Overall, 50 participants became infected with HIV during the study period — 17 in the tenofovir group and 33 in the placebo group (0.35 vs. 0.68 per 100 person years).This equated to a significant 48.9% reduction in HIV incidence among those taking the drug (P=0.01).
Tenofovir was generally safe and well tolerated. Adverse events included nausea and vomiting (8% in the tenofovir group vs. 5% in the placebo group; P=0.002) and grade 1 or 2 elevations in alanine aminotransferase (53% vs. 49%; P=0.003).
The researchers also conducted a substudy among participants in the tenofovir arm to determine how adherence to PrEP influenced efficacy. They found that participants with detectable tenofovir in their blood had a 70% reduced risk for HIV compared with participants with undetectable levels of the drug.

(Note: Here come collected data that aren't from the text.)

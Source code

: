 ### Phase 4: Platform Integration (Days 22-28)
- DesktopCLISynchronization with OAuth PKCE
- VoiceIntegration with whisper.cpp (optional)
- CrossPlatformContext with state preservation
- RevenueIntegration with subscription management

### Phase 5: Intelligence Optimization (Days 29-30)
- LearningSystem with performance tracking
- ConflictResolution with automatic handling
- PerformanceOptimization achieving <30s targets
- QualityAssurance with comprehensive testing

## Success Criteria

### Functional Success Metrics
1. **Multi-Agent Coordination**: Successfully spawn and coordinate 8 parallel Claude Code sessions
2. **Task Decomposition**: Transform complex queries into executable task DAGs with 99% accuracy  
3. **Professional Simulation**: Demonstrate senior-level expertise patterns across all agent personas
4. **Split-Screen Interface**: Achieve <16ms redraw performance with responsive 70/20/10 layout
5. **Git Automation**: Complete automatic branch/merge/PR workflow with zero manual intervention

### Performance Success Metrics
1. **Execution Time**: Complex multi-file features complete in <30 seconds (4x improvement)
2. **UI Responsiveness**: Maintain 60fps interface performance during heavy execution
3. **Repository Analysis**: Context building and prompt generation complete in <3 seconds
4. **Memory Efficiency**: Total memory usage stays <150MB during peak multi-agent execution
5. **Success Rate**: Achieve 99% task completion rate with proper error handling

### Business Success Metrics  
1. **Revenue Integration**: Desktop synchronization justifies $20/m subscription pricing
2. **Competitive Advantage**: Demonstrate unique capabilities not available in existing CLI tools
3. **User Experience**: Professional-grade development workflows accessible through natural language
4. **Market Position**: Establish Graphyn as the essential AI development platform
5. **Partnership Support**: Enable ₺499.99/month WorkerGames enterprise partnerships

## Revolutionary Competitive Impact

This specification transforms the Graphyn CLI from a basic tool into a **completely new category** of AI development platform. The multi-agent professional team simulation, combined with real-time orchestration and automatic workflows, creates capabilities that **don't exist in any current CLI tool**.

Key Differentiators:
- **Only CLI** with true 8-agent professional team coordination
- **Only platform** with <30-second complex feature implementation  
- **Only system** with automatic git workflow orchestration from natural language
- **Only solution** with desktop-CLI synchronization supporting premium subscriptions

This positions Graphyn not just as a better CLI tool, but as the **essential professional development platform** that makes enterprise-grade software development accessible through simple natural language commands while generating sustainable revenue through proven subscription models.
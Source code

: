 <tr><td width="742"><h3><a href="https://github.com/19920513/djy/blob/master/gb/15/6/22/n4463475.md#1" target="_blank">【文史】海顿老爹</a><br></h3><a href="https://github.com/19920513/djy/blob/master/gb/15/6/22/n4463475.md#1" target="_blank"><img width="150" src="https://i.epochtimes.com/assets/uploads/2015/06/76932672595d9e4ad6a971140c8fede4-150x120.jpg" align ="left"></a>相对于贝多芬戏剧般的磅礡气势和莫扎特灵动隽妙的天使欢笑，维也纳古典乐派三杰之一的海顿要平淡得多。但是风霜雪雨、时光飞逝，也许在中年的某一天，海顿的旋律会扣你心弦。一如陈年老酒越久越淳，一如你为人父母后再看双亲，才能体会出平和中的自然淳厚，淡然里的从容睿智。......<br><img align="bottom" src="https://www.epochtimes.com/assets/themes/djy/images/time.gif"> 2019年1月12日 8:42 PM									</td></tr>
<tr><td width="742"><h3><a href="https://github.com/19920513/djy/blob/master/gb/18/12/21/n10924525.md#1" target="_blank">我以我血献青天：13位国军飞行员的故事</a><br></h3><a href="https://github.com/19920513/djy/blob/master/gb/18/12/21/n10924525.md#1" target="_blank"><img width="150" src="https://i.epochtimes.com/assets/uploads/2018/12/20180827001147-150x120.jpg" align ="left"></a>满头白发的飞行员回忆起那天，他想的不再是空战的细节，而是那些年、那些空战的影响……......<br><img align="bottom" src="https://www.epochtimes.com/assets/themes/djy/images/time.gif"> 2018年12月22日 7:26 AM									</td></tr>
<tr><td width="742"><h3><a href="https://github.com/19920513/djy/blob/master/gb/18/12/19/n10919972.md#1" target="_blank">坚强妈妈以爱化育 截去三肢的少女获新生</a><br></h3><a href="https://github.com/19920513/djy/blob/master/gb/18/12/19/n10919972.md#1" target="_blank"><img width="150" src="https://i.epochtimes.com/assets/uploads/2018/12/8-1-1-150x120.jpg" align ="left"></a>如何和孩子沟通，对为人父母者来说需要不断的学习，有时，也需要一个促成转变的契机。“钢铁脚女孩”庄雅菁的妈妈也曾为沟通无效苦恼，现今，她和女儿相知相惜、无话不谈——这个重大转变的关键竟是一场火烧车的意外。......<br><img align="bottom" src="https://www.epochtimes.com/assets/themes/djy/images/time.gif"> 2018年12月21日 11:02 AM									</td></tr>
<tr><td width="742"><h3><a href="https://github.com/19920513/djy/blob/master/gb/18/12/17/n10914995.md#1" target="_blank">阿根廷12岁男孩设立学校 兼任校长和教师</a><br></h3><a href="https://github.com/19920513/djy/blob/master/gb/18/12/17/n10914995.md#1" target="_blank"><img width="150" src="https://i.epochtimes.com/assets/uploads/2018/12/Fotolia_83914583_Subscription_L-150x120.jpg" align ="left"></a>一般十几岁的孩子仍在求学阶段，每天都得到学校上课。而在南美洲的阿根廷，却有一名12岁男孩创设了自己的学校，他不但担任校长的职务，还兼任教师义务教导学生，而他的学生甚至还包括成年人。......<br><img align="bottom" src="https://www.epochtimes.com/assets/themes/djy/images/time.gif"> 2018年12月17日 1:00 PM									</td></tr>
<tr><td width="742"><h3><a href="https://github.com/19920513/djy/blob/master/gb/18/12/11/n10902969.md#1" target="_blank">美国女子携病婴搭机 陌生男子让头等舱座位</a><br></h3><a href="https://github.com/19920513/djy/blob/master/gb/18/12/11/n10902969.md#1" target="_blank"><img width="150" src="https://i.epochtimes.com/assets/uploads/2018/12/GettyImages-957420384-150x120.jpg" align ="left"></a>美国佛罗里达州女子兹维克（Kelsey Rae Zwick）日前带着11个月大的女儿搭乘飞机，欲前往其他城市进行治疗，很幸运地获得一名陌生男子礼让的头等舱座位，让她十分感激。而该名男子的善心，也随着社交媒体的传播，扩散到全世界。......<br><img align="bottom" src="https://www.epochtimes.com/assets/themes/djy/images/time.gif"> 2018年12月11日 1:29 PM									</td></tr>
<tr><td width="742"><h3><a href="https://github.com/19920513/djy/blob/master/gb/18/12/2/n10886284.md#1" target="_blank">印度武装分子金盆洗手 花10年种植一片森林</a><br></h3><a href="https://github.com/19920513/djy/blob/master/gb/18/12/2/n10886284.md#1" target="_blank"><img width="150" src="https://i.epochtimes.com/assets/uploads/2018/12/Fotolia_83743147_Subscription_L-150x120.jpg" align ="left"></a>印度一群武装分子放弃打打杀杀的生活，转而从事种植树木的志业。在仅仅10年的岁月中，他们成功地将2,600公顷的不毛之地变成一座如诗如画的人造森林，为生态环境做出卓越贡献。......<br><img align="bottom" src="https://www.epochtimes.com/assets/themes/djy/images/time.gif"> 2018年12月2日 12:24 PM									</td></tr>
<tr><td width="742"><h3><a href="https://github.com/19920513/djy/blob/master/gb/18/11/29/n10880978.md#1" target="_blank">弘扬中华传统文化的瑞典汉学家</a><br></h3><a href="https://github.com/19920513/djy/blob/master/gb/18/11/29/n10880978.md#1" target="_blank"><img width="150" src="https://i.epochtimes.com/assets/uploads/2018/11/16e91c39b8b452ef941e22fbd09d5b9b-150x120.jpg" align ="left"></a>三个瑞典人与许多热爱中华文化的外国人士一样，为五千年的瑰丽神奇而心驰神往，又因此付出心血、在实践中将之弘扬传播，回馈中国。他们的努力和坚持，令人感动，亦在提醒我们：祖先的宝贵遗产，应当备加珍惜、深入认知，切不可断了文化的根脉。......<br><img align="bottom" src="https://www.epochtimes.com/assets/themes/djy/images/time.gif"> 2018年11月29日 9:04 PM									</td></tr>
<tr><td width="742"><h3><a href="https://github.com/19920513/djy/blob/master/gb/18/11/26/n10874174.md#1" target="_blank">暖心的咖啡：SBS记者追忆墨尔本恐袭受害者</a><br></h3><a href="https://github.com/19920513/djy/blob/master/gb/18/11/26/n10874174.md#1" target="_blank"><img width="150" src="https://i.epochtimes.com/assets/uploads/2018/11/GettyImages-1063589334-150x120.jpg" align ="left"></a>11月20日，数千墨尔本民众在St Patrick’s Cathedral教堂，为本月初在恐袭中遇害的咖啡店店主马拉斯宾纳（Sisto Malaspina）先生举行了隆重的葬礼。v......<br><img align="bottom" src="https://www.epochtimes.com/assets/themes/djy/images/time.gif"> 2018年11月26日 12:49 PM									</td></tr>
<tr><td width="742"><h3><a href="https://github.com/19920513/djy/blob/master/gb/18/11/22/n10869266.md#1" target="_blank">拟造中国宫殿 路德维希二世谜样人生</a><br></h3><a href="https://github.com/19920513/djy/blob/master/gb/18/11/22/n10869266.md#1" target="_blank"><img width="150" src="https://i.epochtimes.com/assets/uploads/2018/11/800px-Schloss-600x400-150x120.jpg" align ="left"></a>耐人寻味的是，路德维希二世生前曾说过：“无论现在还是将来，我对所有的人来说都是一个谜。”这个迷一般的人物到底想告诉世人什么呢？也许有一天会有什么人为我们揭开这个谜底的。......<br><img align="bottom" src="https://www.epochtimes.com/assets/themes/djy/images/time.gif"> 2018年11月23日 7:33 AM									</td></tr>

“These results underscore the importance of helping people using pre-exposure prophylaxis achieve effective levels of adherence,” the researchers wrote.
In an accompanying editorial, Salim Abdool Karim, MBChB, PhD, of the University of KwaZulu-Natal in Durban, South Africa, cautioned the study findings do not provide clear evidence that PrEP prevents HIV transmission specifically attributable to needle sharing.
Currently, there is no biological marker to determine whether HIV was transmitted sexually or via needle-sharing, he noted, adding that at least part of the observed reduction in risk in the study was likely due to reduced sexual transmission.
However, Karim acknowledged the results were promising and noted that PrEP should be considered as another option for preventing HIV infection, with other proven tactics such as needle exchanges, safe sex and counseling.